## Problem to work on
Across all the records, filter for lines with the word "when" and copy them.
BEGIN Records for this exercise
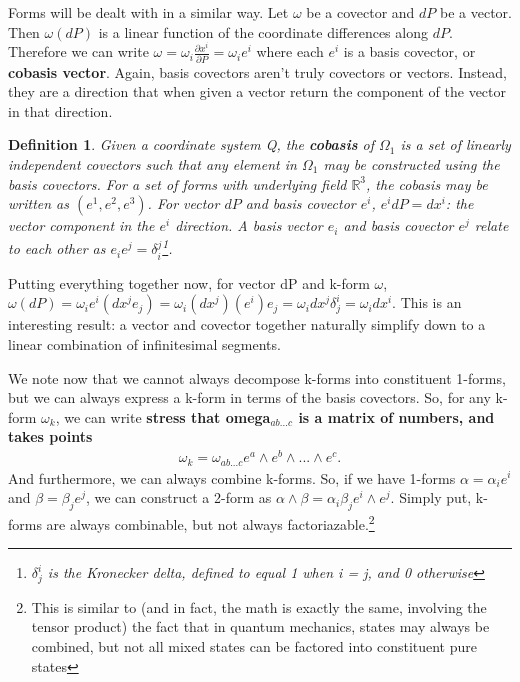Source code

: \documentclass{book}
\newtheorem{defn}[equation]{Definition}
\begin{document}
Forms will be dealt with in a similar way. Let $\omega$ be a covector and $dP$ be a vector. Then $\omega(dP)$ is a linear function of the coordinate differences along $dP$. Therefore we can write $\omega = \omega_i \frac{\partial x^i}{\partial P} = \omega_i e^i$ where each $e^i$ is a basis covector, or \textbf{cobasis vector}. Again, basis covectors aren't truly covectors or vectors. Instead, they are a direction that when given a vector return the component of the vector in that direction. 

\begin{defn}
	Given a coordinate system Q, the \textbf{cobasis} of $\Omega_1$ is a set of linearly independent covectors such that any element in $\Omega_1$ may be constructed using the basis covectors. For a set of forms with underlying field $\mathbb{R}^3$, the cobasis may be written as $(e^1, e^2, e^3)$. For vector $dP$ and basis covector $e^i$, $e^i dP = dx^i$: the vector component in the $e^i$ direction. A basis vector $e_i$ and basis covector $e^j$ relate to each other as $e_ie^j = \delta^j_i$\footnote{$\delta^i_j$ is the Kronecker delta, defined to equal 1 when i = j, and 0 otherwise}. 
\end{defn}
 

Putting everything together now, for vector dP and k-form $\omega$, $\omega(dP) = \omega_ie^i(dx^je_j) = \omega_i(dx^j)(e^i)e_j = \omega_idx^j\delta^i_j = \omega_i dx^i$. This is an interesting result: a vector and covector together naturally simplify down to a linear combination of infinitesimal segments. 

We note now that we cannot always decompose k-forms into constituent 1-forms, but we can always express a k-form in terms of the basis covectors. So, for any k-form $\omega_k$, we can write \textbf{stress that omega$_{ab...c}$ is a matrix of numbers, and takes points} \begin{gather} \omega_k = \omega_{ab...c}e^a\wedge e^b \wedge ... \wedge e^c. \end{gather} And furthermore, we can always combine k-forms. So, if we have 1-forms $\alpha = \alpha_i e^i$ and $\beta = \beta_j e^j$, we can construct a 2-form as $\alpha\wedge\beta = \alpha_i\beta_j e^i\wedge e^j$. Simply put, k-forms are always combinable, but not always factoriazable.\footnote{This is similar to (and in fact, the math is exactly the same, involving the tensor product) the fact that in quantum mechanics, states may always be combined, but not all mixed states can be factored into constituent pure states}
\end{document}
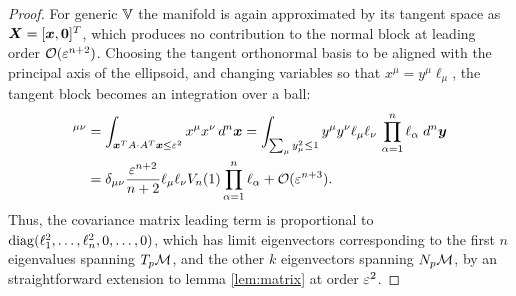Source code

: \documentclass[letterpaper, reqno, 11pt]{amsart}
\theoremstyle{definition}
\theoremstyle{remark}
\numberwithin{equation}{section}
\begin{document}
\begin{proof}
For generic $\VV$ the manifold is again approximated by its tangent space as $\bs{X}=[\bx,\bze]^T$, which produces no contribution to the normal block at leading order $\cO(\vep^{n+2})$. Choosing the tangent orthonormal basis to be aligned with the principal axis of the ellipsoid, and changing variables so that $x^\mu=y^\mu\ell_\mu$, the tangent block becomes an integration over a ball:
\begin{align*}
	[C(\Cyll(\vep,\VV))]^{\mu\nu} & = \int_{\bx^TA\cdot A^T\bx\leq\vep^2} x^\mu x^\nu\, d^n\bx = \int_{\sum_\mu y_\mu^2\leq 1} y^\mu y^\nu \ell_\mu\ell_\nu\,\prod^n_{\al=1}\ell_\al\; d^n\by \\
	& = \del_{\mu\nu}\frac{\vep^{n+2}}{n+2}\ell_\mu\ell_\nu V_n(1)\prod^n_{\al=1}\ell_\al + \cO(\vep^{n+3}).
\end{align*}
Thus, the covariance matrix leading term is proportional to $\diag(\ell^2_1,\dots,\ell^2_n,0,\dots,0)$, which has limit eigenvectors corresponding to the first $n$ eigenvalues spanning $T_p\cM$, and the other $k$ eigenvectors spanning $N_p\cM$, by an straightforward extension to lemma \ref{lem:matrix} at order $\vep^{2}$.


\end{proof}
\end{document}
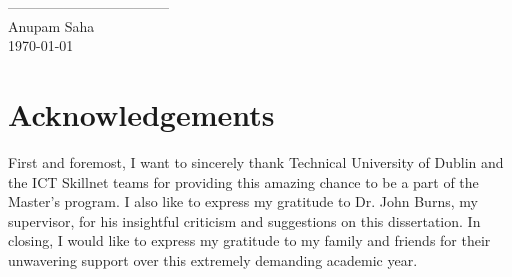 \documentclass[12pt]{article}
\begin{document}
\vspace{2cm}
\begin{flushright}
-----------------------------------\\
Anupam Saha\\
\today
\end{flushright}
\pagebreak

\section*{Acknowledgements}
First and foremost, I want to sincerely thank Technical University of Dublin and the ICT Skillnet teams for providing this amazing chance to be a part of the Master's program. I also like to express my gratitude to Dr. John Burns, my supervisor, for his insightful criticism and suggestions on this dissertation. In closing, I would like to express my gratitude to my family and friends for their unwavering support over this extremely demanding academic year.
\pagebreak

\listoffigures
\pagebreak


\listoftables
\pagebreak


\printglossary[type=\acronymtype] %
\printglossary                    %
\pagebreak


\tableofcontents
\pagebreak



\pagebreak



\pagebreak



\pagebreak



\pagebreak



\pagebreak



\pagebreak



\pagebreak



\pagebreak


\printbibliography
\end{document}
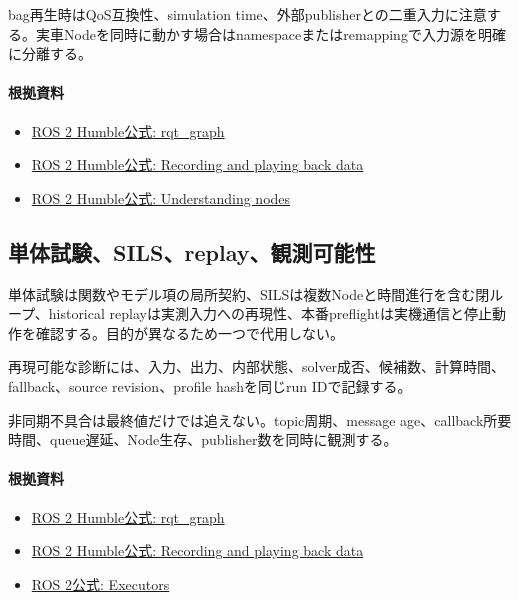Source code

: \documentclass[a4paper,11pt]{article}
\begin{document}
bag再生時はQoS互換性、simulation time、外部publisherとの二重入力に注意する。実車Nodeを同時に動かす場合はnamespaceまたはremappingで入力源を明確に分離する。

\paragraph{根拠資料}
\begin{itemize}[leftmargin=1.6em]
\item \href{https://docs.ros.org/en/ros2_packages/humble/api/rqt_graph/index.html}{ROS 2 Humble公式: rqt\_graph}
\item \href{https://docs.ros.org/en/humble/Tutorials/Beginner-CLI-Tools/Recording-And-Playing-Back-Data/Recording-And-Playing-Back-Data.html}{ROS 2 Humble公式: Recording and playing back data}
\item \href{https://docs.ros.org/en/humble/Tutorials/Beginner-CLI-Tools/Understanding-ROS2-Nodes/Understanding-ROS2-Nodes.html}{ROS 2 Humble公式: Understanding nodes}
\end{itemize}

\subsection{単体試験、SILS、replay、観測可能性}
単体試験は関数やモデル項の局所契約、SILSは複数Nodeと時間進行を含む閉ループ、historical replayは実測入力への再現性、本番preflightは実機通信と停止動作を確認する。目的が異なるため一つで代用しない。


再現可能な診断には、入力、出力、内部状態、solver成否、候補数、計算時間、fallback、source revision、profile hashを同じrun IDで記録する。


非同期不具合は最終値だけでは追えない。topic周期、message age、callback所要時間、queue遅延、Node生存、publisher数を同時に観測する。

\paragraph{根拠資料}
\begin{itemize}[leftmargin=1.6em]
\item \href{https://docs.ros.org/en/ros2_packages/humble/api/rqt_graph/index.html}{ROS 2 Humble公式: rqt\_graph}
\item \href{https://docs.ros.org/en/humble/Tutorials/Beginner-CLI-Tools/Recording-And-Playing-Back-Data/Recording-And-Playing-Back-Data.html}{ROS 2 Humble公式: Recording and playing back data}
\item \href{https://docs.ros.org/en/rolling/Concepts/Intermediate/About-Executors.html}{ROS 2公式: Executors}
\end{itemize}
\end{document}
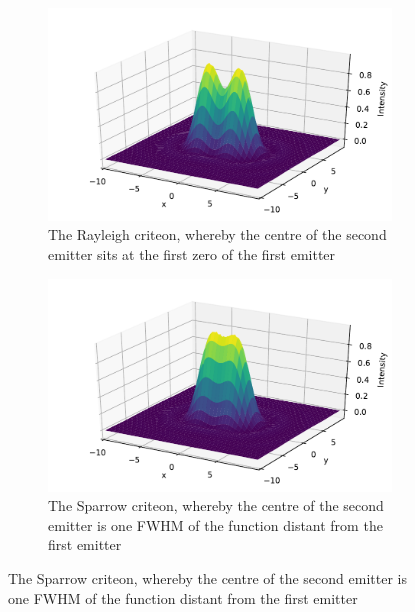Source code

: \begin{figure}
    \centering
    \begin{subfigure}[b]{\textwidth}
        \includegraphics{+airy_rayleigh}
        \caption{The Rayleigh criteon, whereby the centre of the second emitter sits at the first zero of the first emitter}
        \label{fig:airy_rayleigh}
    \end{subfigure}
    \begin{subfigure}[b]{\textwidth}
        \includegraphics{+airy_sparrow}
        \caption{The Sparrow criteon, whereby the centre of the second emitter is one FWHM of the function distant from the first emitter}
        \label{fig:airy_sparrow}
    \end{subfigure}
    \end{figure}
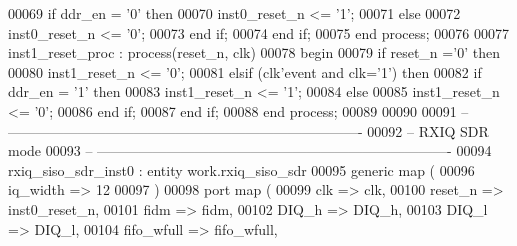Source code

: \begin{DoxyCode}
00069       \textcolor{keywordflow}{if} \textcolor{vhdlchar}{ddr_en} \textcolor{vhdlchar}{=} \textcolor{vhdlchar}{'}\textcolor{vhdllogic}{}\textcolor{vhdllogic}{0}\textcolor{vhdlchar}{'} \textcolor{keywordflow}{then} 
00070          inst0\_reset\_n <= '1';
00071       \textcolor{keywordflow}{else} 
00072          inst0\_reset\_n <= '0';
00073       \textcolor{keywordflow}{end} \textcolor{keywordflow}{if};
00074    \textcolor{keywordflow}{end} \textcolor{keywordflow}{if};
00075 \textcolor{keywordflow}{end} \textcolor{keywordflow}{process};
00076 
00077 inst1\_reset\_proc : \textcolor{keywordflow}{process}(reset_n, clk)
00078 \textcolor{vhdlkeyword}{begin}
00079    \textcolor{keywordflow}{if} \textcolor{vhdlchar}{reset_n} \textcolor{vhdlchar}{=}\textcolor{vhdlchar}{'}\textcolor{vhdllogic}{}\textcolor{vhdllogic}{0}\textcolor{vhdlchar}{'} \textcolor{keywordflow}{then} 
00080       inst1\_reset\_n <= '0';
00081    \textcolor{keywordflow}{elsif} \textcolor{vhdlchar}{(}\textcolor{vhdlchar}{clk}\textcolor{vhdlchar}{'}\textcolor{vhdlkeyword}{event} \textcolor{keywordflow}{and} \textcolor{vhdlchar}{clk}\textcolor{vhdlchar}{=}\textcolor{vhdlchar}{'}\textcolor{vhdllogic}{}\textcolor{vhdllogic}{1}\textcolor{vhdlchar}{'}\textcolor{vhdlchar}{)} \textcolor{keywordflow}{then} 
00082       \textcolor{keywordflow}{if} \textcolor{vhdlchar}{ddr_en} \textcolor{vhdlchar}{=} \textcolor{vhdlchar}{'}\textcolor{vhdllogic}{}\textcolor{vhdllogic}{1}\textcolor{vhdlchar}{'} \textcolor{keywordflow}{then} 
00083          inst1\_reset\_n <= '1';
00084       \textcolor{keywordflow}{else} 
00085          inst1\_reset\_n <= '0';
00086       \textcolor{keywordflow}{end} \textcolor{keywordflow}{if};
00087    \textcolor{keywordflow}{end} \textcolor{keywordflow}{if};
00088 \textcolor{keywordflow}{end} \textcolor{keywordflow}{process};
00089 
00090  
00091 \textcolor{keyword}{-- ----------------------------------------------------------------------------}
00092 \textcolor{keyword}{-- RXIQ SDR mode}
00093 \textcolor{keyword}{-- ----------------------------------------------------------------------------}
00094  rxiq\_siso\_sdr\_inst0 : \textcolor{keywordflow}{entity} work.rxiq_siso_sdr
00095    \textcolor{keywordflow}{generic} \textcolor{keywordflow}{map} (
00096       iq_width    => \textcolor{vhdllogic}{12}
00097    \textcolor{vhdlchar}{)}
00098    \textcolor{keywordflow}{port} \textcolor{keywordflow}{map} (
00099       clk         => clk,
00100       reset_n     => inst0_reset_n,
00101       fidm         => fidm,
00102       DIQ_h         => DIQ_h,
00103         DIQ_l          => DIQ_l,
00104       fifo_wfull  => fifo_wfull,

\end{DoxyCode}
END Records for this exercise
## Response below
Forms will be dealt with in a similar way. Let $\omega$ be a covector and $dP$ be a vector. Then $\omega(dP)$ is a linear function of the coordinate differences along $dP$. Therefore we can write $\omega = \omega_i \frac{\partial x^i}{\partial P} = \omega_i e^i$ where each $e^i$ is a basis covector, or \textbf{cobasis vector}. Again, basis covectors aren't truly covectors or vectors. Instead, they are a direction that when given a vector return the component of the vector in that direction. 
	Given a coordinate system Q, the \textbf{cobasis} of $\Omega_1$ is a set of linearly independent covectors such that any element in $\Omega_1$ may be constructed using the basis covectors. For a set of forms with underlying field $\mathbb{R}^3$, the cobasis may be written as $(e^1, e^2, e^3)$. For vector $dP$ and basis covector $e^i$, $e^i dP = dx^i$: the vector component in the $e^i$ direction. A basis vector $e_i$ and basis covector $e^j$ relate to each other as $e_ie^j = \delta^j_i$\footnote{$\delta^i_j$ is the Kronecker delta, defined to equal 1 when i = j, and 0 otherwise}. 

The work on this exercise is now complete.